Víctor tenía razón, los demás también lo sabían. Era demasiado raro,
para que sólo se tratase de una casualidad, que el Albino hubiese
desaparecido justo en el camino de su Guarida y de lo que ellos llamaban la
Tierra Hueca.
―Y yo me pregunto por qué somos los únicos testigos de estos
sucesos inexplicables… ―dijo Jaime, que estaba tan impresionado como sus
amigos.
―¡A lo mejor quieren que encontremos la explicación! ―apuntó
Fran.
―No es ninguna tontería lo que dice mi hermano. Al principio,
pensamos que alguien quería asustarnos para que nos alejásemos de este
lugar, pero si lo analizamos bien, es posible que sea lo contrario. Parece
como si, poco a poco, ese alguien se hubiese tomado la molestia de irnos
poniendo una pista detrás de otra para conducirnos a algún sitio. Y yo creo,
que sin lugar a dudas todo nos lleva a...
―¡La Tierra Hueca! ―gritaron a la vez adivinando la idea de Víctor.
Casi sin dirigirse la palabra supieron dónde tenían que ir. Escondieron
sus bicicletas en el lugar habitual, y apartando ramas y hojas siguieron
decididos hasta su Guarida, sin pensar ni siquiera en que podían estar
corriendo un serio peligro. Entre unas cosas y otras se les había hecho
bastante tarde y, aunque sabían que no tenían mucho tiempo para intentar
desvelar tantos enigmas, decidieron continuar.
Nada más entrar a su Guarida sintieron que algo distinto pasaba. A
pesar de que en el exterior el sol alumbraba débilmente, dentro de la cueva
parecía haber más luz que nunca. Al instante descubrieron, asombrados,
que el resplandor lo producía la misma zona de la cueva por donde Rosa
había desaparecido unos días antes.
―¡Mirad la pared! ¡Vuelve a ser un holograma! ―dijo Daniel,
alargando la mano pero sin atreverse a tocarla.

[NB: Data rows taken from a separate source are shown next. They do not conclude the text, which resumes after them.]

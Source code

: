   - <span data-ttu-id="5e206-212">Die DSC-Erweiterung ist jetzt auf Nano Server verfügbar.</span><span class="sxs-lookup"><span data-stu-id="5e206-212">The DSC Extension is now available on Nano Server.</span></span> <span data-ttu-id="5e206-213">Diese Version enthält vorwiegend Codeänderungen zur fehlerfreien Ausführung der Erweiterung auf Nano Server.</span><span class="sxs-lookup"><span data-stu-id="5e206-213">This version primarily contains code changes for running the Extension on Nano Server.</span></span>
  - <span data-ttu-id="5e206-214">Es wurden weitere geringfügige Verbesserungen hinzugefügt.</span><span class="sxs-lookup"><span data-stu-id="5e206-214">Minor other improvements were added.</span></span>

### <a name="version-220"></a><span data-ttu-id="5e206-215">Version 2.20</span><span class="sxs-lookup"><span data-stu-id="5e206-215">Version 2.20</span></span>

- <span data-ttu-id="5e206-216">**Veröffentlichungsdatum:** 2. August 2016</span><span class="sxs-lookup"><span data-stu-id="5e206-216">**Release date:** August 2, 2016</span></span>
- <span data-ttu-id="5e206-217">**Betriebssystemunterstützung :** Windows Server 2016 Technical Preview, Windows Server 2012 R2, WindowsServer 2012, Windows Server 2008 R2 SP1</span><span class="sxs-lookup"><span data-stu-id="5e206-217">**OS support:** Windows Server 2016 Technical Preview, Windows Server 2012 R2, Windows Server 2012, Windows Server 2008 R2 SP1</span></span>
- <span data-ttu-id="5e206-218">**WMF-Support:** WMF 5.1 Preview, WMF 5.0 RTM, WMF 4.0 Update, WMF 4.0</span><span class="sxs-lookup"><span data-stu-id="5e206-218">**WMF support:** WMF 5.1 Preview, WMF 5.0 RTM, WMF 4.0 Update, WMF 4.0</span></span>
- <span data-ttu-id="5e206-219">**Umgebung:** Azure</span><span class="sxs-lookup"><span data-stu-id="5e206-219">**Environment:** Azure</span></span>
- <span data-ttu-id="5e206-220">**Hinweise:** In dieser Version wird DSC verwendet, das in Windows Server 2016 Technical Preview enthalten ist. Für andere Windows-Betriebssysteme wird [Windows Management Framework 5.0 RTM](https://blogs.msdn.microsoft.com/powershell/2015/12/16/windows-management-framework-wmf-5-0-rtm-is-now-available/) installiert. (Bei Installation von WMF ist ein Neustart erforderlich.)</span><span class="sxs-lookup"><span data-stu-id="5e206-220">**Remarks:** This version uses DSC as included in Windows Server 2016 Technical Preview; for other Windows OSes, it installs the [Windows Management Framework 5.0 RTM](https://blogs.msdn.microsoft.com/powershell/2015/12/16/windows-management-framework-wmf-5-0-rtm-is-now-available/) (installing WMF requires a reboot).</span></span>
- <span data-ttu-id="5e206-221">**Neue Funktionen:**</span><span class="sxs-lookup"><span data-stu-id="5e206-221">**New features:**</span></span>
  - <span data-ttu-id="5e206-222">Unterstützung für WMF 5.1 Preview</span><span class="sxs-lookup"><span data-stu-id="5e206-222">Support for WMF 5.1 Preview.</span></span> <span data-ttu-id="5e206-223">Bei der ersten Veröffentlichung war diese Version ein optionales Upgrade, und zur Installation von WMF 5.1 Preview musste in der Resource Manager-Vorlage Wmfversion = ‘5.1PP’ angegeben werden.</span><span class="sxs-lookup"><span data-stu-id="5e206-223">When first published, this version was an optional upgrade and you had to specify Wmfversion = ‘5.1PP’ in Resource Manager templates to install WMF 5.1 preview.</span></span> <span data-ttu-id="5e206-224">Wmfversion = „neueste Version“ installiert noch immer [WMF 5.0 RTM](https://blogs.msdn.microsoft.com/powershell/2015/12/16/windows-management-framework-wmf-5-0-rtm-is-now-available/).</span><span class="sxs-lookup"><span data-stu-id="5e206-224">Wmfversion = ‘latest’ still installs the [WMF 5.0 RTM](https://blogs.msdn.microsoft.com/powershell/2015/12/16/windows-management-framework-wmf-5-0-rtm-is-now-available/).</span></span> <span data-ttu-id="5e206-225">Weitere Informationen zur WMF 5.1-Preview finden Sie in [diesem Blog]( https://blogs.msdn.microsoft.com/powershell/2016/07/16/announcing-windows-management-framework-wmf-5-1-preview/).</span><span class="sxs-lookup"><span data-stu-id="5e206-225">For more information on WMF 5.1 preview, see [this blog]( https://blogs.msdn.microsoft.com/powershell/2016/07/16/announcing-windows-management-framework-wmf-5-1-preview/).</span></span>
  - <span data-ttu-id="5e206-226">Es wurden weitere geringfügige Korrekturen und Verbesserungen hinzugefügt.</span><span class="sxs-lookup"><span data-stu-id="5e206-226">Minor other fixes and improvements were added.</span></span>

―Ahora que lo vuelvo a ver, cada vez estoy más segura de que el
Albino y su coche eran hologramas iguales a éste ―aseguró Rosa.
―Pero según lo que leí sobre los hologramas, creo que no es posible
crear uno que se mueva a lo largo de dos kilómetros, o... ¡que viaje en un
tren! ―dijo Jaime, intentando bromear, en un momento en el que estaban
paralizados y eran incapaces de dar el primer paso para atravesar aquella
pared.
Aunque Víctor tenía también un miedo indescriptible, sabía muy bien
lo que los demás esperaban de él. Estiró las manos por delante de su cuerpo
y observó cómo se le hundían en la roca. Sin pensárselo avanzó un poco
más, y desapareció ante la mirada atónita de sus compañeros de aventura.
―¡Víctor! ¿Estás bien? ―gritó Fran, angustiado por la posibilidad de
no volver a ver a su hermano.
―¡Pasad! ¡Esto es increíble! ―se oyó en un eco lejano.
Se miraron unos a otros, no muy decididos a seguir el ejemplo de
Víctor, pero Jaime, que era el jefe del grupo en ausencia de su amigo, tomó
la iniciativa.
―No nos lo vamos a pensar más. Echad las manos hacia delante y
cerrad los ojos. Cuanto cuente hasta tres, entramos todos juntos.
Rosa, Daniel y Fran escucharon nerviosos las palabras de Jaime, pero
cuando dijo ¡tres!, dieron un paso al frente y después de sentir un leve
cosquilleo en sus cuerpos abrieron los ojos.
Eso sí era, de verdad, el Otro Lado.